As you might have realized, I took some time off my website and the gym. I suffered a lot of injuries in the last year and it forced me to take a break physically. Mentally, I was going through a hard time. I don't know how I managed to deal with everything... but I did. The only place I could let go all of my emotions, the gym, was now impossible for me. I was tired, mentally and physically drained, then, COVID-19 happened and my life changed (that will be for another blog post). In short, I've met the man of my life, took a break from work (quarantine not giving me a choice) and I took a step back to see where I was going and why was I feeling this way. That's when it popped right in my face. The answer I was looking for was right in front of me. However, the process was not easy but it was necessary. Now, I'm officially back in my own office, doing my own business... and nothing will ever stop me again.
My mental process
the first step
Realizing I was not fitting in. I've always been the black sheep. We’ve all been in positions where we felt out of place or not accepted for whatever reason. For me, that’s been my life. I’ve always been that person that stood out. And what makes you an outcast is what makes you unique, and you should harness that. Being a black sheep gives you creative license to do things differently. I was working in a place where I would get bullied everyday. Bullied for being different. My way of thinking was different, my appearance was different, everything about me was seen as a threat or as incorrect. I have suffered a lot from it and one day, I realized I was done. It was over.
Realizing I was not happy. I was like a pale copy of myself. I couldn't enjoy anything. The only thing I could enjoy were my tears... because that meant I was feeling something. As sad as it gets, that's the truth. Then, something happened. I've met someone. Someone different, someone who would make me see the world in a different way. He was making me nervous in a good way, making me feel a million positive things at the same time, making me feel important. I fell in love. It's like all the negativity disappeared.
He brought me back to life. He made me feel something I thought I would never feel: love. Furthermore, he made me realize that my own happiness was solely depending of me. He is now part of my life and he supports me through it all. I am done suffering, living in pain. I chose to do what makes me happy. Learn to enjoy every minute of your life. Be happy now. Don’t wait for something outside of yourself to make you happy in the future. Think how really precious is the time you have to spend. Every minute should be enjoyed and savored. Happiness is not something ready made. It comes from your own actions.
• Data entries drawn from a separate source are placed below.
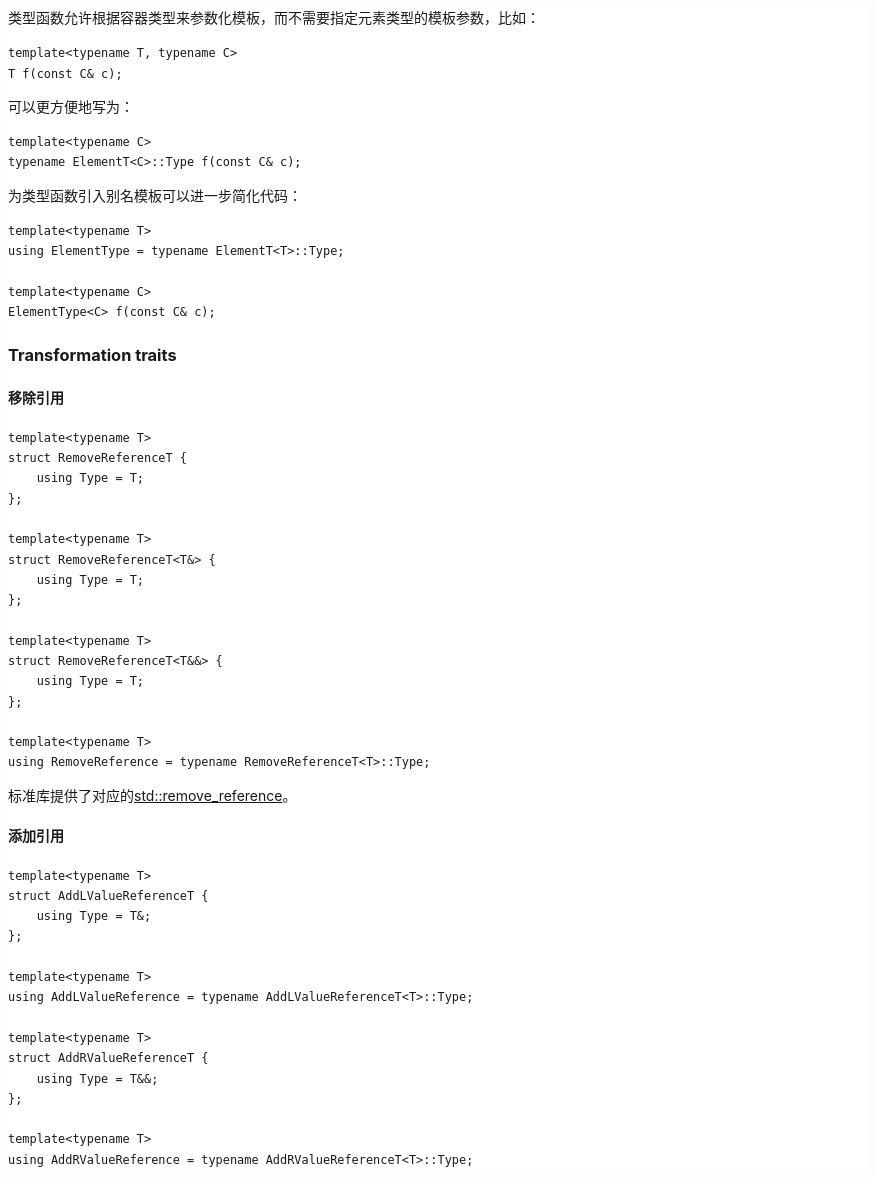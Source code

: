 类型函数允许根据容器类型来参数化模板，而不需要指定元素类型的模板参数，比如：

```
template<typename T, typename C>
T f(const C& c);
```

可以更方便地写为：

```
template<typename C>
typename ElementT<C>::Type f(const C& c);
```

为类型函数引入别名模板可以进一步简化代码：

```
template<typename T>
using ElementType = typename ElementT<T>::Type;

template<typename C>
ElementType<C> f(const C& c);
```

### Transformation traits

#### 移除引用

```
template<typename T>
struct RemoveReferenceT {
    using Type = T;
};

template<typename T>
struct RemoveReferenceT<T&> {
    using Type = T;
};

template<typename T>
struct RemoveReferenceT<T&&> {
    using Type = T;
};

template<typename T>
using RemoveReference = typename RemoveReferenceT<T>::Type;
```

标准库提供了对应的[std::remove_reference](https://en.cppreference.com/w/cpp/types/remove_reference)。

#### 添加引用

```
template<typename T>
struct AddLValueReferenceT {
    using Type = T&;
};

template<typename T>
using AddLValueReference = typename AddLValueReferenceT<T>::Type;

template<typename T>
struct AddRValueReferenceT {
    using Type = T&&;
};

template<typename T>
using AddRValueReference = typename AddRValueReferenceT<T>::Type;
```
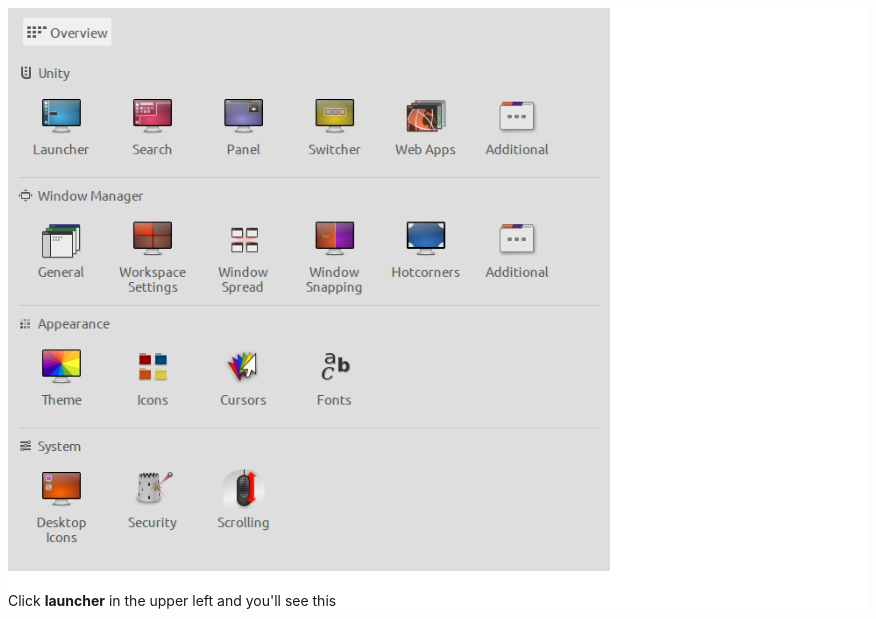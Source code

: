 <img src='/images/unity-can-be-beautiful/tweak-tool.png' style='width: 70%; object-fit: contain'/>

Click __launcher__ in the upper left and you'll see this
Realizing my worth. That was probably the hardest part. I had realized my worth before but the last year put me down heavily. I worked so hard for the last few years on myself... I could not let me down again. When you start seeing your worth, you’ll find it harder to stay around people who don’t. You need to love yourself, because at the end of the day, that's all you have. You need to trust yourself. It will not be easy, but it will be worth it. Sometimes walking away has nothing to do with weakness and everything to do with strength. We walk away not because we want others to realize our worth and value, but because we finally realize our own.
Realizing that I own my life. No one can decide for me who I will be. I am human and I decide for myself. Too many times, people tried to put me in a box, tried to tell me what I could and could not do. Know who you are. Know what you want. Know what you deserve. And don’t settle for less.
Realizing that my past is my past and it's time to move on. I have a dark past, a dark story, like many people. I have been through hell and back but what didn't kill me got me stronger.
Thank you to everyone for being there. Thank you for trusting me. I love you all and sending you good vibes.